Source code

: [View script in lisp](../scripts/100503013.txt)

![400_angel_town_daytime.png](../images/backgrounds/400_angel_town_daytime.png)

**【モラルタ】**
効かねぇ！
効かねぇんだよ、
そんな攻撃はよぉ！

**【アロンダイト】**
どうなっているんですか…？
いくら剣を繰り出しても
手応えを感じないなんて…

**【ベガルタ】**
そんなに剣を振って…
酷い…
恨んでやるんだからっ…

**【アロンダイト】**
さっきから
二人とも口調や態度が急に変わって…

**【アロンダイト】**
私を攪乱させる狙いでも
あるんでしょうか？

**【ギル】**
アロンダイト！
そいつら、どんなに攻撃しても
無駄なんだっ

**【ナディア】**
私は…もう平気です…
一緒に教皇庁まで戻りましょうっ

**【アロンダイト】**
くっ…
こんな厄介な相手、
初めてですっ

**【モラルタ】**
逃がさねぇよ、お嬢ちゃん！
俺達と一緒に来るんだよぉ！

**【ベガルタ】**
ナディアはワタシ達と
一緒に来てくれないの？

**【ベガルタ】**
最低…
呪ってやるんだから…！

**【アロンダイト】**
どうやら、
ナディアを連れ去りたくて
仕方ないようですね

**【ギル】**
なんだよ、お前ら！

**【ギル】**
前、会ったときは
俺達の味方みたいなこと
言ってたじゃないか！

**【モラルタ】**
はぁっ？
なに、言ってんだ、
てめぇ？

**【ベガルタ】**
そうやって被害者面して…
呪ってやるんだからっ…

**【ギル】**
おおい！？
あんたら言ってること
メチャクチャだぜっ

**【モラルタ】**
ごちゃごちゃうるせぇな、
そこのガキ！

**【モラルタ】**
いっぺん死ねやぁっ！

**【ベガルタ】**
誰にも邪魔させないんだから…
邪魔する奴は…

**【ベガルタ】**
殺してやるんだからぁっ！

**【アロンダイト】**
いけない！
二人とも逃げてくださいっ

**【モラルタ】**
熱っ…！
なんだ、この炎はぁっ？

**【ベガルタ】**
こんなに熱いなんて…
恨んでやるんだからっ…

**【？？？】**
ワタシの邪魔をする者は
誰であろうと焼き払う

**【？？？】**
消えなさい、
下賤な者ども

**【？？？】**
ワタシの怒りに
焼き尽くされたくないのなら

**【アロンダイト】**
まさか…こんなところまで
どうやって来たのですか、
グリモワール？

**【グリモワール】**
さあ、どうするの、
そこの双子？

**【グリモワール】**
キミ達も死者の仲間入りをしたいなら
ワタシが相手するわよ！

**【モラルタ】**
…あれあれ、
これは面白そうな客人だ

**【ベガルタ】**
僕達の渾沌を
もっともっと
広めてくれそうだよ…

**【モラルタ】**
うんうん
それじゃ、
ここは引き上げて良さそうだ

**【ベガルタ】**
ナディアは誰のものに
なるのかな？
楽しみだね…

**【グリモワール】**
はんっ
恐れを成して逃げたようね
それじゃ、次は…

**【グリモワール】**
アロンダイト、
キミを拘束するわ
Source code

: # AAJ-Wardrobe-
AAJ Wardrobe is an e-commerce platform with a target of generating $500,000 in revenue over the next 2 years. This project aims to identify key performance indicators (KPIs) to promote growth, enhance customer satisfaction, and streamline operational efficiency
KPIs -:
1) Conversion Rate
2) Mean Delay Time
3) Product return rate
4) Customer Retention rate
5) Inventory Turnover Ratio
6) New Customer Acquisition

_Problem statement_.
Copy out all lines of the listing above that include "KPIs".

_Written solution_.
AAJ Wardrobe is an e-commerce platform with a target of generating $500,000 in revenue over the next 2 years. This project aims to identify key performance indicators (KPIs) to promote growth, enhance customer satisfaction, and streamline operational efficiency
KPIs -:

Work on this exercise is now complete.